▸ **What the task asks**: Scan the entries below for the word "Provides". Copy out every line in which it occurs.

▸ **Records to use**:
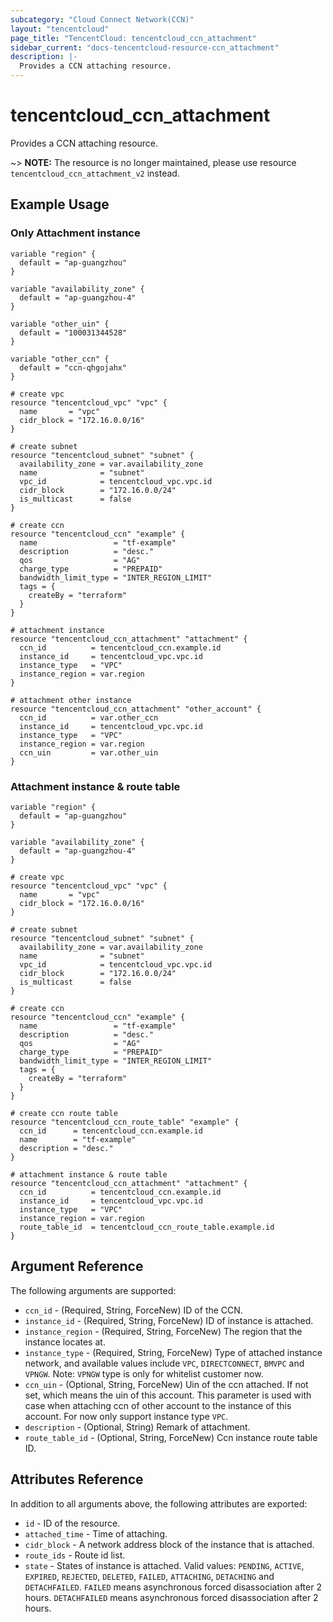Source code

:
 ```yaml
---
subcategory: "Cloud Connect Network(CCN)"
layout: "tencentcloud"
page_title: "TencentCloud: tencentcloud_ccn_attachment"
sidebar_current: "docs-tencentcloud-resource-ccn_attachment"
description: |-
  Provides a CCN attaching resource.
---
```


# tencentcloud_ccn_attachment

Provides a CCN attaching resource.

~> **NOTE:** The resource is no longer maintained, please use resource `tencentcloud_ccn_attachment_v2` instead.

## Example Usage

### Only Attachment instance

```hcl
variable "region" {
  default = "ap-guangzhou"
}

variable "availability_zone" {
  default = "ap-guangzhou-4"
}

variable "other_uin" {
  default = "100031344528"
}

variable "other_ccn" {
  default = "ccn-qhgojahx"
}

# create vpc
resource "tencentcloud_vpc" "vpc" {
  name       = "vpc"
  cidr_block = "172.16.0.0/16"
}

# create subnet
resource "tencentcloud_subnet" "subnet" {
  availability_zone = var.availability_zone
  name              = "subnet"
  vpc_id            = tencentcloud_vpc.vpc.id
  cidr_block        = "172.16.0.0/24"
  is_multicast      = false
}

# create ccn
resource "tencentcloud_ccn" "example" {
  name                 = "tf-example"
  description          = "desc."
  qos                  = "AG"
  charge_type          = "PREPAID"
  bandwidth_limit_type = "INTER_REGION_LIMIT"
  tags = {
    createBy = "terraform"
  }
}

# attachment instance
resource "tencentcloud_ccn_attachment" "attachment" {
  ccn_id          = tencentcloud_ccn.example.id
  instance_id     = tencentcloud_vpc.vpc.id
  instance_type   = "VPC"
  instance_region = var.region
}

# attachment other instance
resource "tencentcloud_ccn_attachment" "other_account" {
  ccn_id          = var.other_ccn
  instance_id     = tencentcloud_vpc.vpc.id
  instance_type   = "VPC"
  instance_region = var.region
  ccn_uin         = var.other_uin
}
```

### Attachment instance & route table

```hcl
variable "region" {
  default = "ap-guangzhou"
}

variable "availability_zone" {
  default = "ap-guangzhou-4"
}

# create vpc
resource "tencentcloud_vpc" "vpc" {
  name       = "vpc"
  cidr_block = "172.16.0.0/16"
}

# create subnet
resource "tencentcloud_subnet" "subnet" {
  availability_zone = var.availability_zone
  name              = "subnet"
  vpc_id            = tencentcloud_vpc.vpc.id
  cidr_block        = "172.16.0.0/24"
  is_multicast      = false
}

# create ccn
resource "tencentcloud_ccn" "example" {
  name                 = "tf-example"
  description          = "desc."
  qos                  = "AG"
  charge_type          = "PREPAID"
  bandwidth_limit_type = "INTER_REGION_LIMIT"
  tags = {
    createBy = "terraform"
  }
}

# create ccn route table
resource "tencentcloud_ccn_route_table" "example" {
  ccn_id      = tencentcloud_ccn.example.id
  name        = "tf-example"
  description = "desc."
}

# attachment instance & route table
resource "tencentcloud_ccn_attachment" "attachment" {
  ccn_id          = tencentcloud_ccn.example.id
  instance_id     = tencentcloud_vpc.vpc.id
  instance_type   = "VPC"
  instance_region = var.region
  route_table_id  = tencentcloud_ccn_route_table.example.id
}
```

## Argument Reference

The following arguments are supported:

* `ccn_id` - (Required, String, ForceNew) ID of the CCN.
* `instance_id` - (Required, String, ForceNew) ID of instance is attached.
* `instance_region` - (Required, String, ForceNew) The region that the instance locates at.
* `instance_type` - (Required, String, ForceNew) Type of attached instance network, and available values include `VPC`, `DIRECTCONNECT`, `BMVPC` and `VPNGW`. Note: `VPNGW` type is only for whitelist customer now.
* `ccn_uin` - (Optional, String, ForceNew) Uin of the ccn attached. If not set, which means the uin of this account. This parameter is used with case when attaching ccn of other account to the instance of this account. For now only support instance type `VPC`.
* `description` - (Optional, String) Remark of attachment.
* `route_table_id` - (Optional, String, ForceNew) Ccn instance route table ID.

## Attributes Reference

In addition to all arguments above, the following attributes are exported:

* `id` - ID of the resource.
* `attached_time` - Time of attaching.
* `cidr_block` - A network address block of the instance that is attached.
* `route_ids` - Route id list.
* `state` - States of instance is attached. Valid values: `PENDING`, `ACTIVE`, `EXPIRED`, `REJECTED`, `DELETED`, `FAILED`, `ATTACHING`, `DETACHING` and `DETACHFAILED`. `FAILED` means asynchronous forced disassociation after 2 hours. `DETACHFAILED` means asynchronous forced disassociation after 2 hours.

▸ **Exercise solution**:
  Provides a CCN attaching resource.
Provides a CCN attaching resource.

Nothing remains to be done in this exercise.